Know all by these presents, that the undersigned hereby constitutes and appoints each of Cathleen Anderson, Deanna Butler, Ethan Danfer-Klaben, Remie Solano, Jim Sullivan and Mike Forman, as the undersigned’s true and lawful attorneys-in-fact to:

 

(1)execute for and on behalf of the undersigned, in the undersigned’s capacity as a reporting person pursuant to Section 16 of the Securities Exchange Act of 1934, as amended (the “Exchange Act”), and the rules thereunder of CrowdStrike Holdings, Inc. (the “Company”), Forms 3, 4 and 5, including any amendments thereto, in accordance with Section 16(a) of the Exchange Act;

 

(2)do and perform any and all acts for and on behalf of the undersigned which may be necessary or desirable to complete and execute any such Form 3, 4 or 5, complete and execute any amendment or amendments thereto and timely file such form with the United States Securities and Exchange Commission and the applicable stock exchange or similar authority; and

 

(3)take any other action of any type whatsoever in connection with the foregoing which, in the opinion of any of such attorneys-in-fact, may be of benefit to, in the best interest of, or legally required by, the undersigned, it being understood that the documents executed by any of such attorneys-in-fact on behalf of the undersigned pursuant to this Power of Attorney shall be in such form and shall contain such terms and conditions as any of such attorneys-in-fact may approve in the discretion of any of such attorneys-in-fact.

 

The undersigned hereby grants to each such attorney-in-fact full power and authority to do and perform any and every act and thing whatsoever requisite, necessary, or proper to be done in the exercise of any of the rights and powers herein granted, as fully to all intents and purposes as the undersigned might or could do if personally present, with full power of substitution or revocation, hereby ratifying and confirming all that any of such attorneys-in-fact, or the substitute or substitutes of any of such attorneys-in-fact, shall lawfully do or cause to be done by virtue of this Power of Attorney and the rights and powers herein granted.
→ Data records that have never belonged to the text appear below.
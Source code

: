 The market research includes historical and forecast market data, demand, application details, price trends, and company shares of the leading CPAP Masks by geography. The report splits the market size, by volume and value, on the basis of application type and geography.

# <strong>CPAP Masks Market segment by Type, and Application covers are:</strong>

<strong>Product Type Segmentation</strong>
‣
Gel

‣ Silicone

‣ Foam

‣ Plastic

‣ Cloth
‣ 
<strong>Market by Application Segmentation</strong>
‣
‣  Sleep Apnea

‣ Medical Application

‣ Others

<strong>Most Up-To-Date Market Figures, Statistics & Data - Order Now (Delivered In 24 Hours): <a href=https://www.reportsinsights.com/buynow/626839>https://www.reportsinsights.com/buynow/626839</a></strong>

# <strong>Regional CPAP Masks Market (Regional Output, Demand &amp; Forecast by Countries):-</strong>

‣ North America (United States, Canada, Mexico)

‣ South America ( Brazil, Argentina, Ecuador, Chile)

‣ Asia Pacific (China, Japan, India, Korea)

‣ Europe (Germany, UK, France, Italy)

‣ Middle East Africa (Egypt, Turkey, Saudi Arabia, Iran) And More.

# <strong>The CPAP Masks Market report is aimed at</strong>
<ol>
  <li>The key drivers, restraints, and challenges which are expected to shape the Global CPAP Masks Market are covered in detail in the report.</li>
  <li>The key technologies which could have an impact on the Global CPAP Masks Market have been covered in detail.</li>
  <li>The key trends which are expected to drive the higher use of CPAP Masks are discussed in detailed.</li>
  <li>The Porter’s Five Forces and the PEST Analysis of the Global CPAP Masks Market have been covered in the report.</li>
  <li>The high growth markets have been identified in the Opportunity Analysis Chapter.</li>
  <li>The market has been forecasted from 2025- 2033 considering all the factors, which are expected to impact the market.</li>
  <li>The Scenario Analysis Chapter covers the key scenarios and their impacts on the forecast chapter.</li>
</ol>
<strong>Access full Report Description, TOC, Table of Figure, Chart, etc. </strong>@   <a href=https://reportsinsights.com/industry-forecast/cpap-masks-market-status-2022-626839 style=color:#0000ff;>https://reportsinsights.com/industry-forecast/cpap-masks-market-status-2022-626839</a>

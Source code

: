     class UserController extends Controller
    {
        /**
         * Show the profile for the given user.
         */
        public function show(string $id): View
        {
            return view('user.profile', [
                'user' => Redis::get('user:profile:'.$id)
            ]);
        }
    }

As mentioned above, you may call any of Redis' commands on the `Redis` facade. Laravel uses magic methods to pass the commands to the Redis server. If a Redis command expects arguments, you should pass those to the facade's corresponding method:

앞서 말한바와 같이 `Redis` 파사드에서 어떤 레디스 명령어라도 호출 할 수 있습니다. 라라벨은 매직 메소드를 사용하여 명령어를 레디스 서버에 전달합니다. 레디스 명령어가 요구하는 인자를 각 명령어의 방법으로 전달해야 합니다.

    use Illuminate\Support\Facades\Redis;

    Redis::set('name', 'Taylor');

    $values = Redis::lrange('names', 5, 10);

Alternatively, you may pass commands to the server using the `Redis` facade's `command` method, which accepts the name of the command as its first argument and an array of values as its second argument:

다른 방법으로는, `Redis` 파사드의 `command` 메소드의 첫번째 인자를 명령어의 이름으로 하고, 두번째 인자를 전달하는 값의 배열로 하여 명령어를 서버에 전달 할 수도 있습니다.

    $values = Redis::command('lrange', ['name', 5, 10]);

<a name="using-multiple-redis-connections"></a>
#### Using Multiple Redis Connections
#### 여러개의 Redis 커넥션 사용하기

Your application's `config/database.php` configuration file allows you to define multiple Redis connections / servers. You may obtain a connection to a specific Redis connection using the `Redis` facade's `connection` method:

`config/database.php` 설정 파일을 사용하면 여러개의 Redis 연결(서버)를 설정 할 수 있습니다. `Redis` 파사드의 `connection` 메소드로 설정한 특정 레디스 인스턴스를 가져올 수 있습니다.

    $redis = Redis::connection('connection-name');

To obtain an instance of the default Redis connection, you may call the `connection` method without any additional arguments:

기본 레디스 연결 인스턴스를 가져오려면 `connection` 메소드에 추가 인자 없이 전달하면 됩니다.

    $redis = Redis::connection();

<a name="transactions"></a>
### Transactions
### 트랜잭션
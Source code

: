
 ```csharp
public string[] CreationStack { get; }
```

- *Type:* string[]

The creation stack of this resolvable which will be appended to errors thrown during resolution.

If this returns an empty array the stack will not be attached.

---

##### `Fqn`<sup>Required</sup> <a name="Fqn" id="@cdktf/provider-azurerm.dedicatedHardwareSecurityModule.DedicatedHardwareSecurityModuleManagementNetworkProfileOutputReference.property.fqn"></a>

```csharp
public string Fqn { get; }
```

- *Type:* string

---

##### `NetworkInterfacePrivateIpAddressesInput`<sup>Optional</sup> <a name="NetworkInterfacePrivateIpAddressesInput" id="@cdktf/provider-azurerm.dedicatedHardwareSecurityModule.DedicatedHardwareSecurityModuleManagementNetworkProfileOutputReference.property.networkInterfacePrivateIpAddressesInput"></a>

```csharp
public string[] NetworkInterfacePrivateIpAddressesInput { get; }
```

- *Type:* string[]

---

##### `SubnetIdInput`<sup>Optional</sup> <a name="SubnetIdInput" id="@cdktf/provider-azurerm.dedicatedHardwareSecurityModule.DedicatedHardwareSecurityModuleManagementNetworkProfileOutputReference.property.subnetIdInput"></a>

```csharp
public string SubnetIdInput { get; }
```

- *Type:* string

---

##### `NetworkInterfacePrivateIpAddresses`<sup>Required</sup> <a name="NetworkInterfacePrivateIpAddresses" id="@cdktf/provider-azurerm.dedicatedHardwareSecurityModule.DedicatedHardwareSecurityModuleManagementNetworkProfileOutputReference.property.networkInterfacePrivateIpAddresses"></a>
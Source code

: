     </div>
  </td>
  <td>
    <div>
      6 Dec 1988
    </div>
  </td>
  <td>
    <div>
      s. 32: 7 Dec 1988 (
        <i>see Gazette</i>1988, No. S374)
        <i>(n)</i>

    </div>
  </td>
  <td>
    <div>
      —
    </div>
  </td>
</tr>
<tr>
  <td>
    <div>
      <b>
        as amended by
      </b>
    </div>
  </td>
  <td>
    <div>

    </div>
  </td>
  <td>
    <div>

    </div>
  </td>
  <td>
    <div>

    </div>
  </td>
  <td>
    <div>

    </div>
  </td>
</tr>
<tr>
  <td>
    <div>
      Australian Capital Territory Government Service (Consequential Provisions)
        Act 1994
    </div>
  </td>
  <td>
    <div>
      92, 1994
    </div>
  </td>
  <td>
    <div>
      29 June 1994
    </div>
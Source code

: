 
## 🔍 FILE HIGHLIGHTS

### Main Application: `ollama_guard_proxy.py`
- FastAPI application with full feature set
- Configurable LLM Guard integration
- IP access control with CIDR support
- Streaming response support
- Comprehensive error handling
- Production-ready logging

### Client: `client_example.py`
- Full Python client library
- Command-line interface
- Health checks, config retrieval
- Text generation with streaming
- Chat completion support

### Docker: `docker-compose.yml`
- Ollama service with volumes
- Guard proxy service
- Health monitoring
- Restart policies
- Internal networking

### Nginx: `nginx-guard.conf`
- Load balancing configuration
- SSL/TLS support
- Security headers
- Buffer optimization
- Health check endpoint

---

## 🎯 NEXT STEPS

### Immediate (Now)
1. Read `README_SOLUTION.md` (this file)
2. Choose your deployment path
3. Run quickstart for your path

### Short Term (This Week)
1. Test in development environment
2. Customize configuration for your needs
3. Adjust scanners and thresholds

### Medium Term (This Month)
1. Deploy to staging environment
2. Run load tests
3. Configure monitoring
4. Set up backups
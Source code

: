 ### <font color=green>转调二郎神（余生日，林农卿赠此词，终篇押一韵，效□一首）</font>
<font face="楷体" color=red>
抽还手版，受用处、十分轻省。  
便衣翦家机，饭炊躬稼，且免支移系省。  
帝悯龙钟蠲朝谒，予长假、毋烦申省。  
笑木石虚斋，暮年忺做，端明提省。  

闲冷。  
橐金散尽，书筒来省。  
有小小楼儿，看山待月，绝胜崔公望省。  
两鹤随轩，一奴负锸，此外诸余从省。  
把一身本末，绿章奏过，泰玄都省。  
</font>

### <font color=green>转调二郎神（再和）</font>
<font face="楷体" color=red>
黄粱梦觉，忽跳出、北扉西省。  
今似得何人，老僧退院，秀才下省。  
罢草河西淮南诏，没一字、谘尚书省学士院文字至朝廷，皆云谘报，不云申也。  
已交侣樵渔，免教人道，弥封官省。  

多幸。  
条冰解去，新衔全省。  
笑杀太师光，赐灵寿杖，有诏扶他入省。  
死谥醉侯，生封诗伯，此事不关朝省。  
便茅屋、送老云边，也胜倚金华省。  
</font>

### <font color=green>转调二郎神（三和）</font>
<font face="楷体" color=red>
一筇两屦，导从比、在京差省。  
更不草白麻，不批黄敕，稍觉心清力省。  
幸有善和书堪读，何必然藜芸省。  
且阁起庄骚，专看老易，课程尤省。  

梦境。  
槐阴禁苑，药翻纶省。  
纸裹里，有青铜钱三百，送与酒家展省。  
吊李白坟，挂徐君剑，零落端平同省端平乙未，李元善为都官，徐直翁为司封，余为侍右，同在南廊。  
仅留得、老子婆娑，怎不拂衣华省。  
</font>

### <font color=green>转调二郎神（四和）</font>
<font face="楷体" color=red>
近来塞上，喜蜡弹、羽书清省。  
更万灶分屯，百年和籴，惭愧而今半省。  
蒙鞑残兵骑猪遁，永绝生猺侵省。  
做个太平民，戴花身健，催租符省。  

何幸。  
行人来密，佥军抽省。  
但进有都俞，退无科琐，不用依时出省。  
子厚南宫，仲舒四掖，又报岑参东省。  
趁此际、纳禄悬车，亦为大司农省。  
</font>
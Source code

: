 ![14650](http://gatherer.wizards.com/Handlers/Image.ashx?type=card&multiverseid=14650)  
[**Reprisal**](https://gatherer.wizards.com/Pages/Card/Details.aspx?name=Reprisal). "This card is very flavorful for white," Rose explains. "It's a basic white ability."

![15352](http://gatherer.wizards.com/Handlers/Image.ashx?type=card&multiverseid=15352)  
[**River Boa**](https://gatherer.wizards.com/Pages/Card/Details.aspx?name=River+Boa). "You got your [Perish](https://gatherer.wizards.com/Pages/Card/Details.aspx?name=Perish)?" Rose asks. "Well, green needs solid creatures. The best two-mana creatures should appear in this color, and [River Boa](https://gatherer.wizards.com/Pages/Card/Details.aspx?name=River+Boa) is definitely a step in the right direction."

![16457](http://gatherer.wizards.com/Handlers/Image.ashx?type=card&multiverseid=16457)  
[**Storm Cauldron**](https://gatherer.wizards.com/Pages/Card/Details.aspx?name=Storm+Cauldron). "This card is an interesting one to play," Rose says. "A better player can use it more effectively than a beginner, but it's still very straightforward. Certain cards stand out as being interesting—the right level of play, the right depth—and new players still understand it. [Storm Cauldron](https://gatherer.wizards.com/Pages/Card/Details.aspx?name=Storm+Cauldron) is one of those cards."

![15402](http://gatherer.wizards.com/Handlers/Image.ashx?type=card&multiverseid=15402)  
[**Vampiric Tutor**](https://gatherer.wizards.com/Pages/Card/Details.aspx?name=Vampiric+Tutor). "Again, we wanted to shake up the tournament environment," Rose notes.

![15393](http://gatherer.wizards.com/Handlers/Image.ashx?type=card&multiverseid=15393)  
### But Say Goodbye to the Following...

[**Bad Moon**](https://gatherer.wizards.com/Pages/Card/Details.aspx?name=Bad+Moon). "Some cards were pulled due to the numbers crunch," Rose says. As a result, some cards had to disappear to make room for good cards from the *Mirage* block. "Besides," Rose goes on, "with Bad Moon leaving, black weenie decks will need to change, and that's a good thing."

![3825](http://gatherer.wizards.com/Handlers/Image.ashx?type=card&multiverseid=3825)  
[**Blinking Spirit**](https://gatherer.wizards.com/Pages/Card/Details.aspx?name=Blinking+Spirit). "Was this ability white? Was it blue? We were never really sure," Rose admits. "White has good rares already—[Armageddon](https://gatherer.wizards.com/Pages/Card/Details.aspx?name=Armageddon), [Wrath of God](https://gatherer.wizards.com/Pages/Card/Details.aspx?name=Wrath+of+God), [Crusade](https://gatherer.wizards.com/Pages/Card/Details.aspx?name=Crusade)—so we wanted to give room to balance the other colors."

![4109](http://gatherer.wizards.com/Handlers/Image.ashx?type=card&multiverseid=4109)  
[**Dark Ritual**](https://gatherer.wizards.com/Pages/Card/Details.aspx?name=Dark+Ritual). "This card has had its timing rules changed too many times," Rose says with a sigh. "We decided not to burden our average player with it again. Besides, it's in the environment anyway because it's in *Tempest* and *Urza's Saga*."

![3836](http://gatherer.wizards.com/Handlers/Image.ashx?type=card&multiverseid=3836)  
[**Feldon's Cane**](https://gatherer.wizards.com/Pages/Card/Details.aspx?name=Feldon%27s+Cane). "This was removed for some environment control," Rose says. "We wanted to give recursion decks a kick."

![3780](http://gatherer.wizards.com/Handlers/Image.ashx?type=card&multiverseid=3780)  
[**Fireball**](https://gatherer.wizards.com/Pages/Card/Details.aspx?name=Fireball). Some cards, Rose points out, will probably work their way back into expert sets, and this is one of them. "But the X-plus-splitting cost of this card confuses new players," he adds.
The undersigned acknowledges that the foregoing attorneys-in-fact, in serving in such capacity at the request of the undersigned, are not assuming, nor is the Company assuming, any of the undersigned’s responsibilities to comply with Section 16 of the Exchange Act.

 

This Power of Attorney shall remain in full force and effect until the undersigned is no longer required to file Forms 3, 4 and 5 with respect to the undersigned’s holdings of and transactions in securities issued by the Company, unless earlier revoked by the undersigned in a signed writing delivered to the foregoing attorneys-in-fact.

 

IN WITNESS WHEREOF, the undersigned has caused this Power of Attorney to be executed as of 3/3/2021.